## Work instructions
Repeat the entries below in full, with every character unchanged.

(Data excerpts)
+ + + + + + +

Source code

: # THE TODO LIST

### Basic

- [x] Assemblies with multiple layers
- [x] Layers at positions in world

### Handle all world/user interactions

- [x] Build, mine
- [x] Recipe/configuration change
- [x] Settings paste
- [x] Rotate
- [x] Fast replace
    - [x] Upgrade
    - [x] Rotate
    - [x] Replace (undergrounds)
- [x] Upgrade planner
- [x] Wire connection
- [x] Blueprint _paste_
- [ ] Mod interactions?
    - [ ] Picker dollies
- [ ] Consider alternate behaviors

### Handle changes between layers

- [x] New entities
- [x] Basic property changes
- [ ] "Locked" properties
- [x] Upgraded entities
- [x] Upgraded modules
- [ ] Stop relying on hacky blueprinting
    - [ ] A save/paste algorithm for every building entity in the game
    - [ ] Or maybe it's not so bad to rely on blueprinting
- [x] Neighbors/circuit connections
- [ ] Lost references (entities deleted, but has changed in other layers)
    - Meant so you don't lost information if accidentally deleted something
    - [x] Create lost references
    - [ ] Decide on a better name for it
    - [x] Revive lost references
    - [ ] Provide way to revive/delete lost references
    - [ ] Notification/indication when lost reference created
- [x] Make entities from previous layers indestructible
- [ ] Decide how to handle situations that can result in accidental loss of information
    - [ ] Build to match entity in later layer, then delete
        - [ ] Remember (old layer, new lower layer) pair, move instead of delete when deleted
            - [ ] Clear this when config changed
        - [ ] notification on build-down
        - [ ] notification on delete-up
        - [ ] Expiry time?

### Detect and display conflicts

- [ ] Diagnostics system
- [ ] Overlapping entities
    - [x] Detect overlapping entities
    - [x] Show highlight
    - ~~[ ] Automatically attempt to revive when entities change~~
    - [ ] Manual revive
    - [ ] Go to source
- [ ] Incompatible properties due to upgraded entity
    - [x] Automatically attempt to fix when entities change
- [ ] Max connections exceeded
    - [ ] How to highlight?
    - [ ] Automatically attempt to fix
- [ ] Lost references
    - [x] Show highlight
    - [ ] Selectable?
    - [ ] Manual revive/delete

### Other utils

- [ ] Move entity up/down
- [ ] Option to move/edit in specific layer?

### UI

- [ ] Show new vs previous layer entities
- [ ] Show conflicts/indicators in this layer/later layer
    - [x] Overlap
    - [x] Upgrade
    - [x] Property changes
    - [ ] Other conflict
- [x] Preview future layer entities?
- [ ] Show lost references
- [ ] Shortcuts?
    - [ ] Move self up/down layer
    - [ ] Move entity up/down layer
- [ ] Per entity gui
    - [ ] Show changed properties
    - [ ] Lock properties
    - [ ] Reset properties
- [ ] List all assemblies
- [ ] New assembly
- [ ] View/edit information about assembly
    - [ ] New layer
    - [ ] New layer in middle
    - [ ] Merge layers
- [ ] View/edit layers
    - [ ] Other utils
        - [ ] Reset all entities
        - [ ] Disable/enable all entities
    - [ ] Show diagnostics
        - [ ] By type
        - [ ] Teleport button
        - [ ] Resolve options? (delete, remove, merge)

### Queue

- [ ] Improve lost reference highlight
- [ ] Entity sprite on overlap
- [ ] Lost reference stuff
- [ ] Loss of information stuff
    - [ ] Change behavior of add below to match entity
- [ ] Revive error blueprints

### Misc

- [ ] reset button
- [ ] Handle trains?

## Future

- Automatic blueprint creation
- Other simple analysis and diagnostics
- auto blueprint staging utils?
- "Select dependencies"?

+ + + + + + +

## Answer to this task
Source code

: # THE TODO LIST

### Basic

- [x] Assemblies with multiple layers
- [x] Layers at positions in world

### Handle all world/user interactions

- [x] Build, mine
- [x] Recipe/configuration change
- [x] Settings paste
- [x] Rotate
- [x] Fast replace
    - [x] Upgrade
    - [x] Rotate
    - [x] Replace (undergrounds)
- [x] Upgrade planner
- [x] Wire connection
- [x] Blueprint _paste_
- [ ] Mod interactions?
    - [ ] Picker dollies
- [ ] Consider alternate behaviors

### Handle changes between layers

- [x] New entities
- [x] Basic property changes
- [ ] "Locked" properties
- [x] Upgraded entities
- [x] Upgraded modules
- [ ] Stop relying on hacky blueprinting
    - [ ] A save/paste algorithm for every building entity in the game
    - [ ] Or maybe it's not so bad to rely on blueprinting
- [x] Neighbors/circuit connections
- [ ] Lost references (entities deleted, but has changed in other layers)
    - Meant so you don't lost information if accidentally deleted something
    - [x] Create lost references
    - [ ] Decide on a better name for it
    - [x] Revive lost references
    - [ ] Provide way to revive/delete lost references
    - [ ] Notification/indication when lost reference created
- [x] Make entities from previous layers indestructible
- [ ] Decide how to handle situations that can result in accidental loss of information
    - [ ] Build to match entity in later layer, then delete
        - [ ] Remember (old layer, new lower layer) pair, move instead of delete when deleted
            - [ ] Clear this when config changed
        - [ ] notification on build-down
        - [ ] notification on delete-up
        - [ ] Expiry time?

### Detect and display conflicts

- [ ] Diagnostics system
- [ ] Overlapping entities
    - [x] Detect overlapping entities
    - [x] Show highlight
    - ~~[ ] Automatically attempt to revive when entities change~~
    - [ ] Manual revive
    - [ ] Go to source
- [ ] Incompatible properties due to upgraded entity
    - [x] Automatically attempt to fix when entities change
- [ ] Max connections exceeded
    - [ ] How to highlight?
    - [ ] Automatically attempt to fix
- [ ] Lost references
    - [x] Show highlight
    - [ ] Selectable?
    - [ ] Manual revive/delete

### Other utils

- [ ] Move entity up/down
- [ ] Option to move/edit in specific layer?

### UI

- [ ] Show new vs previous layer entities
- [ ] Show conflicts/indicators in this layer/later layer
    - [x] Overlap
    - [x] Upgrade
    - [x] Property changes
    - [ ] Other conflict
- [x] Preview future layer entities?
- [ ] Show lost references
- [ ] Shortcuts?
    - [ ] Move self up/down layer
    - [ ] Move entity up/down layer
- [ ] Per entity gui
    - [ ] Show changed properties
    - [ ] Lock properties
    - [ ] Reset properties
- [ ] List all assemblies
- [ ] New assembly
- [ ] View/edit information about assembly
    - [ ] New layer
    - [ ] New layer in middle
    - [ ] Merge layers
- [ ] View/edit layers
    - [ ] Other utils
        - [ ] Reset all entities
        - [ ] Disable/enable all entities
    - [ ] Show diagnostics
        - [ ] By type
        - [ ] Teleport button
        - [ ] Resolve options? (delete, remove, merge)

### Queue

- [ ] Improve lost reference highlight
- [ ] Entity sprite on overlap
- [ ] Lost reference stuff
- [ ] Loss of information stuff
    - [ ] Change behavior of add below to match entity
- [ ] Revive error blueprints

### Misc

- [ ] reset button
- [ ] Handle trains?

## Future

- Automatic blueprint creation
- Other simple analysis and diagnostics
- auto blueprint staging utils?
- "Select dependencies"?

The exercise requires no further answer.